Thus shall the ego find no hindrance to the full expression of the many faculties he brings from many births and deaths. Thus, to the man, shall parenthood be a source of continual joy, a field of selfless service, an experience which shall enrich the content of his soul.

CHAPTER II

FROM BIRTH TO TEN YEARS OLD

THE periods of man's life, from birth to death, are marked by tens of years. During each period a special kind of life should be lived, suited exactly to the needs of the developing body and mind.

The first ten years should be devoted entirely to growth; every experience should lead to expansion of mind, of feeling and of body. The life­force is pouring into the triple man-to-be, in all its abundance; let nothing stem its flow. Every cell must receive it, so that every organ may be quickened and every sense developed to the full. During this period the child must represent embodied life-force; later, he will represent embodied mind and finally embodied spirit. The inrush of the vital power is the dominant characteristic of the first ten years and gives the child his periods of tireless activity, drives him on to exercise and use the growing faculties, that later he may develop the spring-like resilience of muscle and of sinew. No limit should be put upon that active self-expression; the child should be allowed to tire himself and then to sleep in open air until his life-force is renewed.

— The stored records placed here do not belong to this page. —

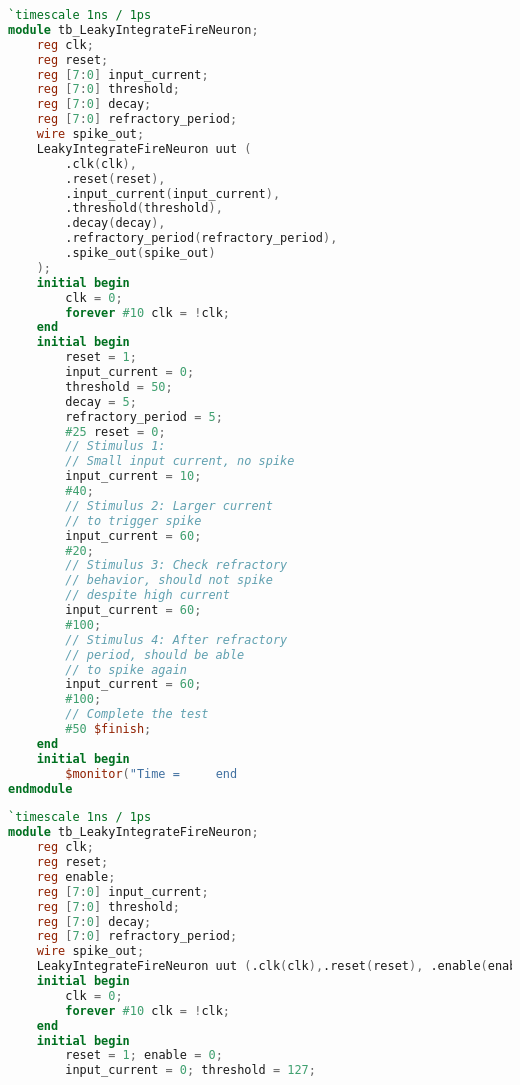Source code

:\begin{table*}[!htbp]
\centering
\caption{Test Bench for the LIF Spiking Neuron Verilog Module generated by ChatGPT}
\label{table:LIF_module_tb}

\begin{minipage}[t]{.49\textwidth}
\begin{lstlisting}[language=Verilog, caption={Initial Module}]
`timescale 1ns / 1ps
module tb_LeakyIntegrateFireNeuron;
    reg clk;
    reg reset;
    reg [7:0] input_current;
    reg [7:0] threshold;
    reg [7:0] decay;
    reg [7:0] refractory_period;
    wire spike_out;
    LeakyIntegrateFireNeuron uut (
        .clk(clk),
        .reset(reset),
        .input_current(input_current),
        .threshold(threshold),
        .decay(decay),
        .refractory_period(refractory_period),
        .spike_out(spike_out)
    );
    initial begin
        clk = 0;
        forever #10 clk = !clk;
    end
    initial begin
        reset = 1;
        input_current = 0;
        threshold = 50; 
        decay = 5;   
        refractory_period = 5;
        #25 reset = 0;
        // Stimulus 1:
        // Small input current, no spike
        input_current = 10;
        #40;
        // Stimulus 2: Larger current
        // to trigger spike
        input_current = 60;
        #20;
        // Stimulus 3: Check refractory
        // behavior, should not spike
        // despite high current
        input_current = 60;
        #100;
        // Stimulus 4: After refractory
        // period, should be able
        // to spike again
        input_current = 60;
        #100;
        // Complete the test
        #50 $finish;
    end
    initial begin
        $monitor("Time =     end
endmodule
\end{lstlisting}
\end{minipage}
\hfill
\begin{minipage}[t]{.49\textwidth}
\begin{lstlisting}[language=Verilog, caption={Final Module}]
`timescale 1ns / 1ps
module tb_LeakyIntegrateFireNeuron;
    reg clk;
    reg reset;
    reg enable;
    reg [7:0] input_current;
    reg [7:0] threshold;
    reg [7:0] decay;
    reg [7:0] refractory_period;
    wire spike_out;
    LeakyIntegrateFireNeuron uut (.clk(clk),.reset(reset), .enable(enable),.input_current(input_current),.threshold(threshold), .decay(decay), .refractory_period(refractory_period),.spike_out(spike_out));
    initial begin
        clk = 0;
        forever #10 clk = !clk;
    end
    initial begin
        reset = 1; enable = 0;
        input_current = 0; threshold = 127;

\end{lstlisting}
\end{minipage}
\end{table*}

The early years consist of alternating periods of activity and rest; their length should not be governed by any rule imposed from without; the resurgent life within will determine the time which each demands. The child should play till he is tired, lie down and sleep until refreshed, then play again ; play and rest, the twin companions of the first ten years, form, with nourishment, a trinity of essentials.

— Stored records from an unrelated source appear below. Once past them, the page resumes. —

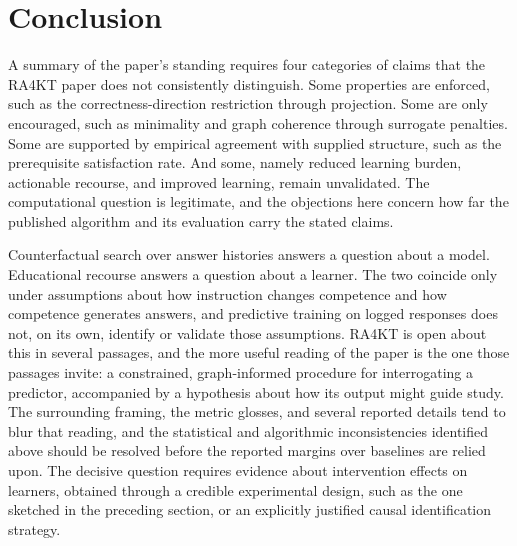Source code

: \documentclass[11pt]{article}
\begin{document}
\section{Conclusion}

A summary of the paper's standing requires four categories of claims that the RA4KT paper does not consistently distinguish. Some properties are enforced, such as the correctness-direction restriction through projection. Some are only encouraged, such as minimality and graph coherence through surrogate penalties. Some are supported by empirical agreement with supplied structure, such as the prerequisite satisfaction rate. And some, namely reduced learning burden, actionable recourse, and improved learning, remain unvalidated. The computational question is legitimate, and the objections here concern how far the published algorithm and its evaluation carry the stated claims.

Counterfactual search over answer histories answers a question about a model. Educational recourse answers a question about a learner. The two coincide only under assumptions about how instruction changes competence and how competence generates answers, and predictive training on logged responses does not, on its own, identify or validate those assumptions. RA4KT is open about this in several passages, and the more useful reading of the paper is the one those passages invite: a constrained, graph-informed procedure for interrogating a predictor, accompanied by a hypothesis about how its output might guide study. The surrounding framing, the metric glosses, and several reported details tend to blur that reading, and the statistical and algorithmic inconsistencies identified above should be resolved before the reported margins over baselines are relied upon. The decisive question requires evidence about intervention effects on learners, obtained through a credible experimental design, such as the one sketched in the preceding section, or an explicitly justified causal identification strategy.
\end{document}
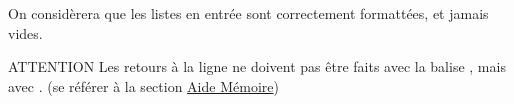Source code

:\noindent On considèrera que les listes en entrée sont correctement formattées, et jamais vides.

\bigskip

\begin{RedBoxTitle}{ATTENTION}
    Les retours à la ligne ne doivent pas être faits avec la balise , mais avec .
    (se référer à la section \hyperref[sec:AideMemoire]{Aide Mémoire})
\end{RedBoxTitle}

%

Nature should be his only teacher until the age of ten and play his only "work." The lessons he will learn in Nature's school are twofold: to observe and to express. No pressure should be brought to bear to make him catalogue or memorise. The child should not be asked to repeat, for repetition dulls the brain setting a limit to the power of observation, the capacity for comprehension and to the addition of new experiences; it turns into a single groove the energy which must be free to flow through every channel which thought, feeling and action can provide. The rule of the first ten years is to let the life-force flow free and unfettered and to use external influence only to guard from harm.

The growing body should not be too closely enwrapped; the clothing must be light, allowing the vital force to take its part in generating heat; there must be no pressure on the skin at any point, other than that of the child's own weight, and the movement of the limbs must be left free. Head, hands and feet should be left uncovered, neck and throat should be bare; these are the vital points of the body during the earlier years. The child, as far as possible, should live out of doors.

All children have affinity with trees whose life-force they absorb and whose greenery is beneficial to the growing form. The child should learn to love the trees, to greet them as his friends, to know the saplings as his playmates, the old trees as his god-parents.

The trees may be the teacher of the child; from them he will learn all that he need know of birth, of death, of strength and straightness, of sheltering service and of poise; of bending to a force which, erect, may not be withstood; of seeds and their begetting, of birds and insects who share with him the service of the trees. He should sleep in hammocks swung from their branches, with air and vitality flowing freely about him. He should play round their trunks ; their branches and their leaves should shelter him from rain. Next to his human guardians and his invisible friends, the trees are his most valuable companions. From the first, he should approach them as living, breathing and conscious beings, friends who know him well and speak to him with swaying branch and rustling leaves; left to himself he will learn to interpret their speech. At the same time, the need for sunshine must be borne in mind.

In these years the child will benefit from the companionship of animals and of other children. No child should spend his first ten years separated from these three; trees, animals and others of his own age.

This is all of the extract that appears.